Curle approach centres around switched on midfielders who can dynamically move from the holding role to forward positions and he gives that responsibility to Jason Kennedy as if Jason Kennedy were able to be Steven Gerrard if Curle wants him to. I doubt he will last the year.

Parkinson’s approach is as contrasting as one can get. James Hanson is target man, Billy Clarke plays off him and with two banks of four behind them. For forty five minutes City play meat and potatoes football and they play it well grinding Carlisle in the first half and scoring two in the second.

The second saw Parkinson’s playmaker return but rather than trying to play through the man behind the front two the role was more space hunting third striker looking for the ball that came from Hanson’s head or – later – Steve Davies.

Davies was an inch away from scoring with his first kick but rather was next to Gary Liddle as he tapped in a flick down. Josh Morris had scored the first after switching to the right wing following a productive first hour on the left hand side.

Morris was impressive on the day, as was Liddle who played next to Rory McArdle in the back four, but all impressive performances were set in a context of how little trouble the visitors caused.

And there are things to write about the squad. Things to write about how Josh Morris provides a better supply of crosses than Mark Yeates in that he will cross from the byline. There are things to right about how when Gary Liddle moves out of central midfield there is no cover for him. Things to write about how Parkinson has a better first team but a weaker squad.

But all those things are conjecture based on a weak sample. Most pre-season tells one little, this one has said virtually nothing. Leyton Orient’s Nathan Clarke watched the game from the stands an looks set to sign during the coming week which will replace Andrew Davies.

One wonders if Parkinson hopes that he can maintain a small squad with players able to cover more than one position rather than bring in poor characters.

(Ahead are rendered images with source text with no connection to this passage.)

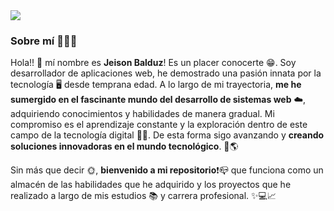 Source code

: <img src="https://github.com/JeisonBalduz/JeisonBalduz/benner1.png">

### Sobre mí 🙎🏽‍♂️
Hola!! 👋 mí nombre es **Jeison Balduz**! Es un placer conocerte 😁. Soy desarrollador de aplicaciones web, he demostrado una pasión innata por la tecnología 🖥️ desde temprana edad. A lo largo de mi trayectoria, **me he sumergido en el fascinante mundo del desarrollo de sistemas web** ☁️, adquiriendo conocimientos y habilidades de manera gradual. Mi compromiso es el aprendizaje constante y la exploración dentro de este campo de la tecnología digital 👨‍💻. De esta forma sigo avanzando y **creando soluciones innovadoras en el mundo tecnológico**. 🚀🌎

Sin más que decir 🌞, **bienvenido a mi repositorio**❗📪 que funciona como un almacén de las habilidades que he adquirido y los proyectos que he realizado a largo de mis estudios 📚 y carrera profesional. ✨💻📈
<!--
**JeisonBalduz/JeisonBalduz** is a ✨ _special_ ✨ repository because its `README.md` (this file) appears on your GitHub profile.

Here are some ideas to get you started:

- 🔭 I’m currently working on ...
- 🌱 I’m currently learning ...
- 👯 I’m looking to collaborate on ...
- 🤔 I’m looking for help with ...
- 💬 Ask me about ...
- 📫 How to reach me: ...
- 😄 Pronouns: ...
- ⚡ Fun fact: ...
-->
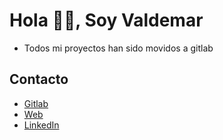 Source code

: # Hola 👋🏻, Soy Valdemar

- Todos mi proyectos han sido movidos a gitlab

## Contacto

- [Gitlab](https://gitlab.com/vlozada)
- [Web](https://vlozada.com)
- [LinkedIn](https://www.linkedin.com/in/valdemar-dev/)

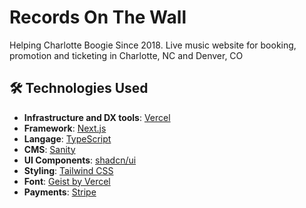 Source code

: # Records On The Wall

Helping Charlotte Boogie Since 2018. Live music website for booking, promotion and ticketing in Charlotte, NC and Denver, CO

## 🛠️ Technologies Used

- **Infrastructure and DX tools**: [Vercel](https://vercel.com/)
- **Framework**: [Next.js](https://nextjs.org/)
- **Langage**: [TypeScript](https://www.typescriptlang.org/)
- **CMS**: [Sanity](https://www.sanity.io/)
- **UI Components**: [shadcn/ui](https://ui.shadcn.com/)
- **Styling**: [Tailwind CSS](https://tailwindcss.com/)
- **Font**: [Geist by Vercel](https://vercel.com/font)
- **Payments**: [Stripe](https://stripe.com/) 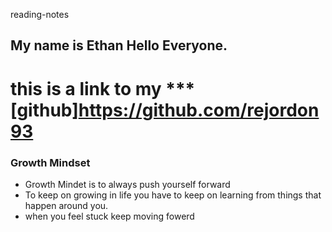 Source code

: reading-notes

## My name is Ethan Hello Everyone.
# this is a link to my ***[github]https://github.com/rejordon93 
### Growth Mindset

- Growth Mindet is to always push yourself forward
- To keep on growing in life you have to keep on learning from things that happen around you.
- when you feel stuck keep moving fowerd 
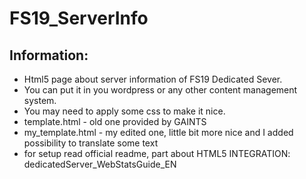 # FS19_ServerInfo

## Information:
- Html5 page about server information of FS19 Dedicated Sever.
- You can put it in you wordpress or any other content management system.
- You may need to apply some css to make it nice.
- template.html - old one provided by GAINTS
- my_template.html - my edited one, little bit more nice and I added possibility to translate some text
- for setup read official readme, part about HTML5 INTEGRATION: dedicatedServer_WebStatsGuide_EN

Tony McMahon seems to cover one half of the defence and Alan Sheehan the other while Parkinson would rather play Christopher Routis in whatever hole the team presents than he would bring in players he does not know, who might not have the character he wants, who might not fit into his dressing room.

At the end of August Phil Parkinson will have managed more Bradford City games than Trevor Cherry did which we can broadly define as being the longest serving manager in the modern era. At the end of the season he will be the third on the list of most games managed.

This, it seems, is what stability looks like. Parkinson has players he trusts in the dressing room – players like McArdle, and Stephen Darby, and James Hanson – and he understands that those players have bought into an ethos. With that comes the tacit understanding that that ethos will be maintained.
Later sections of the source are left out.